IOPS scaling and system integration
IOPS behavior scales with controller efficiency, host bus adapter characteristics, and queue depth tuning. In enterprise server contexts, stacking several Dell 7PX4W 960GB SATA-6GBPS Read-Intensive TLC SFF Hot-Swap for Server Solid State Drive units within RAID or software-defined pools can dramatically increase aggregate read IOPS while maintaining low per-drive latency. Administrators should align queue depth and interrupt handling policies on the host operating system to prevent bottlenecks at the AHCI layer. Understanding how the drive responds to mixed read/write patterns is crucial: while read IOPS remain strong, random write bursts will initiate background garbage collection which can temporarily increase latency. Modern firmware strategies and host-side IO scheduling can mitigate these effects when properly configured.
NAND Technology
TLC (triple-level cell) NAND in a read-intensive configuration is a pragmatic balance between capacity and cost, enabling 960GB density in a single 2.5-inch package while keeping a competitive price per gigabyte. For the Dell 7PX4W 960GB SATA-6GBPS Read-Intensive TLC SFF Hot-Swap for Server Solid State Drive, firmware plays an outsized role: wear leveling algorithms, error correction code (ECC) strength, and internal overprovisioning strategies determine long-term performance consistency. Firmware in this category is typically tuned to prioritize read latency, sustain higher read throughput, and reduce the visible impact of garbage collection during heavy read loads. The drives often implement dynamic SLC caching to accelerate small, short-lived writes and to reduce write amplification by temporarily treating portions of TLC as faster single-level cell space.
Use Cases
Several application patterns consistently benefit from a read-focused SSD category. Content delivery networks and media streaming nodes rely on low-latency reads to serve large numbers of static files quickly. Virtual desktop infrastructure images that are read by many virtual machines simultaneously fit well on read-optimized SSDs since OS boot and application load operations are predominantly read-centric. Search index storage and analytics reference datasets that are queried far more than updated are ideal candidates, as are database read replicas where the replication protocol ensures writes occur downstream from the replica. In cloud and colocation environments where predictable read performance is a service-level objective, deploying Dell 7PX4W 960GB SATA-6GBPS Read-Intensive TLC SFF Hot-Swap for Server Solid State Drive units allows architects to size I/O profiles accurately and provide consistent user experiences.

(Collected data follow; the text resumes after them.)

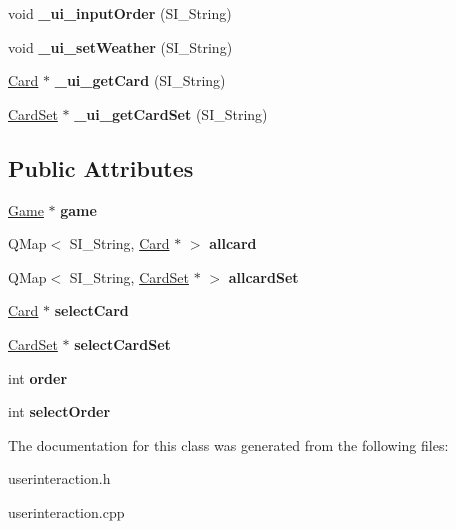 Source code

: \begin{DoxyCompactItemize}
\item 
\mbox{\label{class_user_interaction_a500339bde70269c74ed8abff53b14e9e}} 
void {\bfseries \+\_\+ui\+\_\+input\+Order} (S\+I\+\_\+\+String)
\item 
\mbox{\label{class_user_interaction_ac9f6b42ab3fc4e5522126ccb1af2ae49}} 
void {\bfseries \+\_\+ui\+\_\+set\+Weather} (S\+I\+\_\+\+String)
\item 
\mbox{\label{class_user_interaction_a1ca2c59e135557f11304096288d1bd5a}} 
\hyperlink{class_card}{Card} $\ast$ {\bfseries \+\_\+ui\+\_\+get\+Card} (S\+I\+\_\+\+String)
\item 
\mbox{\label{class_user_interaction_aa2951c316e4e0abdf5b360a6eaa97041}} 
\hyperlink{class_card_set}{Card\+Set} $\ast$ {\bfseries \+\_\+ui\+\_\+get\+Card\+Set} (S\+I\+\_\+\+String)
\end{DoxyCompactItemize}
\subsection*{Public Attributes}
\begin{DoxyCompactItemize}
\item 
\mbox{\label{class_user_interaction_a6788061b735de7f1a86180b2fa4982c1}} 
\hyperlink{class_game}{Game} $\ast$ {\bfseries game}
\item 
\mbox{\label{class_user_interaction_a7556c0bd15ef97e97013023bafc3789e}} 
Q\+Map$<$ S\+I\+\_\+\+String, \hyperlink{class_card}{Card} $\ast$ $>$ {\bfseries allcard}
\item 
\mbox{\label{class_user_interaction_af5f1fcd093ac9421134b4f6f7bec4b10}} 
Q\+Map$<$ S\+I\+\_\+\+String, \hyperlink{class_card_set}{Card\+Set} $\ast$ $>$ {\bfseries allcard\+Set}
\item 
\mbox{\label{class_user_interaction_a4c4fac6dbb812a67cd77a38254a0832d}} 
\hyperlink{class_card}{Card} $\ast$ {\bfseries select\+Card}
\item 
\mbox{\label{class_user_interaction_ada8ebc31b29a7f11b31004bf95597b94}} 
\hyperlink{class_card_set}{Card\+Set} $\ast$ {\bfseries select\+Card\+Set}
\item 
\mbox{\label{class_user_interaction_a7defc51f58f88b3b86934bc474bd0ddc}} 
int {\bfseries order}
\item 
\mbox{\label{class_user_interaction_a4d27dc71921d976628c6e89cd811b8a2}} 
int {\bfseries select\+Order}
\end{DoxyCompactItemize}


The documentation for this class was generated from the following files\+:\begin{DoxyCompactItemize}
\item 
userinteraction.\+h\item 
userinteraction.\+cpp\end{DoxyCompactItemize}
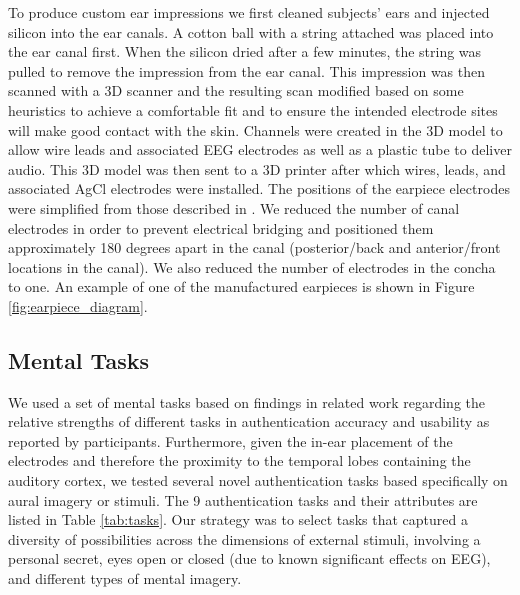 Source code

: \documentclass{sigchi}
\begin{document}
To produce custom ear impressions we first cleaned subjects' ears and injected silicon into the ear canals. A cotton ball with a string attached was placed into the ear canal first. When the silicon dried after a few minutes, the string was pulled to remove the impression from the ear canal. This impression was then scanned with a 3D scanner and the resulting scan modified based on some heuristics to achieve a comfortable fit and to ensure the intended electrode sites will make good contact with the skin. Channels were created in the 3D model to allow wire leads and associated EEG electrodes as well as a plastic tube to deliver audio. This 3D model was then sent to a 3D printer after which wires, leads, and associated AgCl electrodes were installed. The positions of the earpiece electrodes were simplified from those described in \cite{Mikkelsen2015}. We reduced the number of canal electrodes in order to prevent electrical bridging and positioned them approximately 180 degrees apart in the canal (posterior/back and anterior/front locations in the canal). We also reduced the number of electrodes in the concha to one. An example of one of the manufactured earpieces is shown in Figure \ref{fig:earpiece_diagram}.

\subsection{Mental Tasks}

We used a set of mental tasks based on findings in related work regarding the relative strengths of different tasks in authentication accuracy and usability as reported by participants. Furthermore, given the in-ear placement of the electrodes and therefore the proximity to the temporal lobes containing the auditory cortex, we tested several novel authentication tasks based specifically on aural imagery or stimuli. The 9 authentication tasks and their attributes are listed in Table \ref{tab:tasks}. Our strategy was to select tasks that captured a diversity of possibilities across the dimensions of external stimuli, involving a personal secret, eyes open or closed (due to known significant effects on EEG), and different types of mental imagery.
\end{document}
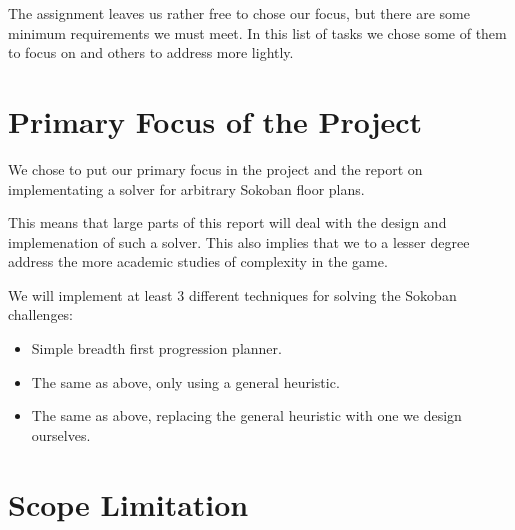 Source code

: The assignment leaves us rather free to chose our focus, but there are
some minimum requirements we must meet. In this list of tasks we chose
some of them to focus on and others to address more lightly.

\section{Primary Focus of the Project}
We chose to put our primary focus in the project and the report on
implementating a solver for arbitrary Sokoban floor plans.

This means that large parts of this report will deal with the design
and implemenation of such a solver. This also implies that we to a
lesser degree address the more academic studies of complexity in the
game.

We will implement at least 3 different techniques for solving the
Sokoban challenges:
\begin{itemize}
\item Simple breadth first progression planner. %
\item The same as above, only using a general heuristic.
\item The same as above, replacing the general heuristic with one we design ourselves.
\end{itemize}



\section{Scope Limitation}




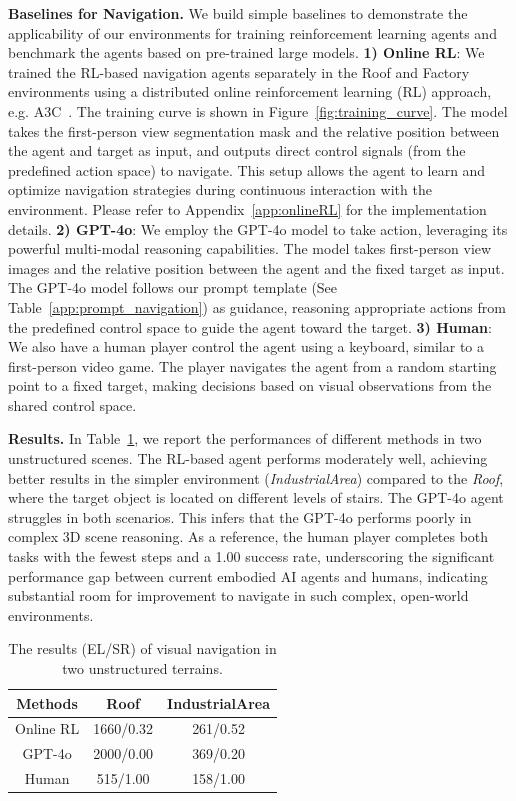 \documentclass{article}
\begin{document}
\textbf{Baselines for Navigation.} We build simple baselines to demonstrate the applicability of our environments for training reinforcement learning agents and benchmark the agents based on pre-trained large models.
\textbf{1) Online RL}: We trained the RL-based navigation agents separately in the Roof and Factory environments using a distributed online reinforcement learning (RL) approach, e.g. A3C~\citep{mnih2016asynchronous}. The training curve is shown in Figure~\ref{fig:training_curve}. The model takes the first-person view segmentation mask and the relative position between the agent and target as input, and outputs direct control signals (from the predefined action space) to navigate. This setup allows the agent to learn and optimize navigation strategies during continuous interaction with the environment. Please refer to Appendix~\ref{app:onlineRL} for the implementation details.
\textbf{2) GPT-4o}: We employ the GPT-4o model to take action, leveraging its powerful multi-modal reasoning capabilities. The model takes first-person view images and the relative position between the agent and the fixed target as input. The GPT-4o model follows our prompt template (See Table~\ref{app:prompt_navigation}) as guidance, reasoning appropriate actions from the predefined control space to guide the agent toward the target.
\textbf{3) Human}: We also have a human player control the agent using a keyboard, similar to a first-person video game. The player navigates the agent from a random starting point to a fixed target, making decisions based on visual observations from the shared control space.

\textbf{Results.}
In Table~\ref{tab:nav_res}, we report the performances of different methods in two unstructured scenes. The RL-based agent performs moderately well, achieving better results in the simpler environment (\emph{IndustrialArea}) compared to the \emph{Roof}, where the target object is located on different levels of stairs. The GPT-4o agent struggles in both scenarios. This infers that the GPT-4o performs poorly in complex 3D scene reasoning. As a reference, the human player completes both tasks with the fewest steps and a 1.00 success rate, underscoring the significant performance gap between current embodied AI agents and humans, indicating substantial room for improvement to navigate in such complex, open-world environments.

\begin{table}
\vspace{-0.2cm}
\centering
\caption{The results (EL/SR) of visual navigation in two unstructured terrains. }
\begin{tabular}{c|cc}
\hline
\bf Methods & \bf Roof & \bf IndustrialArea \\  
\hline 
Online RL & 1660/0.32 & 261/0.52 \\  
GPT-4o & 2000/0.00 & 369/0.20 \\  
\hline
Human & 515/1.00 & 158/1.00 \\  
\hline
\end{tabular}
\label{tab:nav_res}
\end{table}
\end{document}
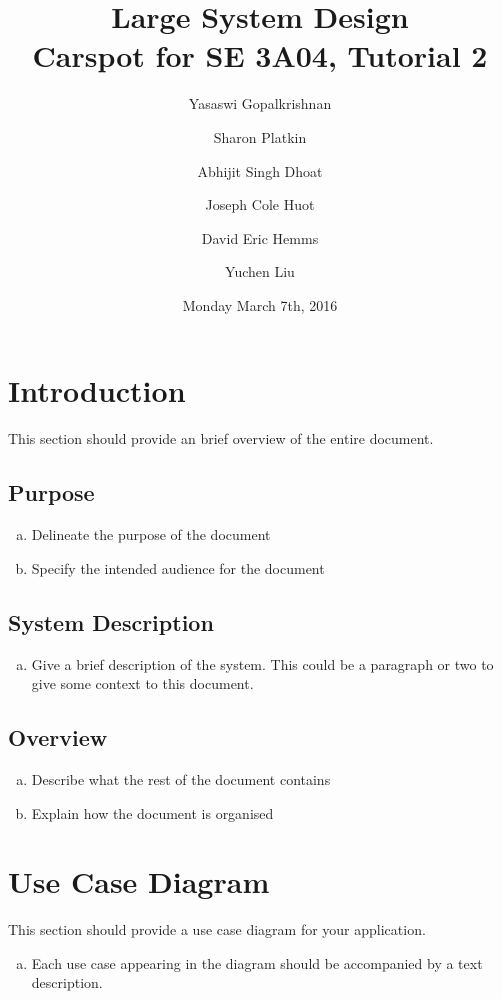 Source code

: \documentclass[12pt]{article}
\title{Large System Design\\
	\large Carspot for SE 3A04, Tutorial 2}
\author{
         Yasaswi Gopalkrishnan\\ \newline
         \and
         Sharon Platkin \\ \newline
         \and 
         Abhijit Singh Dhoat\\ \newline
         \and
         Joseph Cole Huot\\ \newline
         \and
         David Eric Hemms\\ \newline
         \and 
         Yuchen Liu\\ \newline
    }
\date{Monday March 7th, 2016}
\begin{document}
\maketitle
\newpage
\tableofcontents
\listoftables
\newpage	

\section{Introduction}
\label{sec:introduction}

This section should provide an brief overview of the entire document.

\subsection{Purpose}
\label{sub:purpose}
\begin{enumerate}[a)]
	\item Delineate the purpose of the document
	\item Specify the intended audience for the document
\end{enumerate}

\subsection{System Description}
\label{sub:system_description}
\begin{enumerate}[a)]
	\item Give a brief description of the system. This could be a paragraph or two to give some context to this document.
\end{enumerate}

\subsection{Overview}
\label{sub:overview}
\begin{enumerate}[a)]
	\item Describe what the rest of the document contains 
	\item Explain how the document is organised
\end{enumerate}


\section{Use Case Diagram}
\label{sec:use_case_diagram}
This section should provide a use case diagram for your application. 
\begin{enumerate}[a)]
	\item Each use case appearing in the diagram should be accompanied by a text description. 
\end{enumerate}
\end{document}
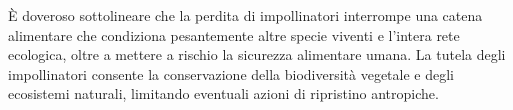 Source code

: \documentclass[main.tex]{subfiles}
\begin{document}
È doveroso sottolineare che la perdita di impollinatori interrompe una catena alimentare che condiziona pesantemente altre specie viventi e l’intera rete ecologica, oltre a mettere a rischio la sicurezza alimentare umana. La tutela degli impollinatori consente la conservazione della biodiversità vegetale e degli ecosistemi naturali, limitando eventuali azioni di ripristino antropiche.
\end{document}
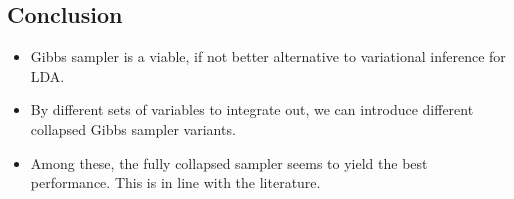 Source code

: \documentclass[a0,portrait]{a0poster}
\begin{document}
\begin{multicols}{2}

\section{Conclusion}

\large{
\begin{itemize}
	\item Gibbs sampler is a viable, if not better alternative to variational inference for LDA. 
	\item By different sets of variables to integrate out, we can introduce different collapsed Gibbs sampler
		variants.
	\item Among these, the fully collapsed sampler seems to yield the best performance. This is in line
		with the literature.
\end{itemize}
}





\end{multicols}
\end{document}
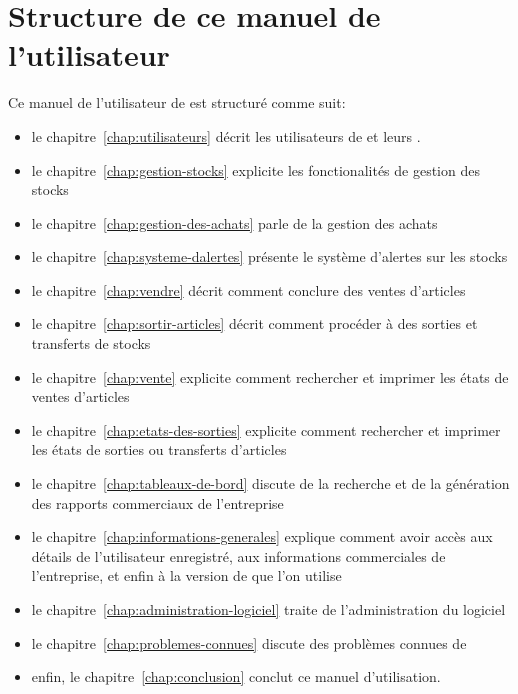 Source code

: \section{Structure de ce manuel de l'utilisateur}
Ce manuel de  l'utilisateur de \yeren est structur\'e
comme suit:

\begin{itemize}[]
	\item le chapitre~\ref{chap:utilisateurs} d\'ecrit
	les utilisateurs de \yeren et leurs \roles. 
	     
	\item le chapitre~\ref{chap:gestion-stocks} explicite
	les fonctionalit\'es de gestion des stocks

	\item le chapitre~\ref{chap:gestion-des-achats} parle
	de la gestion des achats
	
	\item le chapitre~\ref{chap:systeme-dalertes}
	pr\'esente le syst\`eme d'alertes sur les stocks
	
	\item le chapitre~\ref{chap:vendre} d\'ecrit comment
	conclure des ventes d'articles
	
	\item le chapitre~\ref{chap:sortir-articles} d\'ecrit
	comment proc\'eder \`a des sorties et transferts de stocks
	
	\item le chapitre~\ref{chap:vente} explicite comment
	rechercher et imprimer les \'etats de ventes d'articles
	
	\item le chapitre~\ref{chap:etats-des-sorties} explicite
	comment rechercher et imprimer les \'etats de sorties ou
	transferts d'articles
	
	\item le chapitre~\ref{chap:tableaux-de-bord} discute
	de la recherche et de la g\'en\'eration des rapports
	commerciaux de l'entreprise
	
	\item le chapitre~\ref{chap:informations-generales}
	explique comment avoir acc\`es aux d\'etails de
	l'utilisateur enregistr\'e, aux informations commerciales
	de l'entreprise, et enfin \`a la version de \yeren que
	l'on utilise
	
	\item le chapitre~\ref{chap:administration-logiciel}
	traite de l'administration du logiciel

	\item le chapitre~\ref{chap:problemes-connues}
	discute des probl\`emes connues de \yeren
	
	\item enfin, le chapitre~\ref{chap:conclusion} conclut
	ce manuel d'utilisation.
\end{itemize}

Hybrid storage architectures and tiering
Architectures that combine HDDs for capacity and read-intensive SSDs for hot data deliver strong cost-efficiency. Tiering engines can promote frequently-accessed objects onto the SSD tier, where the Dell 7PX4W 960GB SATA-6GBPS Read-Intensive TLC SFF Hot-Swap for Server Solid State Drive provides low-latency access, while colder objects remain on high-capacity HDD arrays. Software-defined storage platforms enable automated demotion and promotion of data based on access patterns and can optimize the size of the SSD tier to minimize total system cost while meeting latency targets. In these deployments, the SSDs act as the performance layer, serving thousands of reads per second for active datasets while HDDs handle deep storage and archival workloads.
Integration
The category’s value increases when drives are monitored and orchestrated through centralized platforms. Integration with server management suites, configuration management tools, and storage orchestration frameworks automates firmware updates, tracks health metrics, and alerts administrators to anomalies. Exposing the Dell 7PX4W 960GB SATA-6GBPS Read-Intensive TLC SFF Hot-Swap for Server Solid State Drive telemetry to existing dashboards reduces mean time to detection for emerging issues and facilitates capacity planning. Automation scripts that cross-reference SMART indicators with inventory systems enable proactive replacement workflows without manual intervention.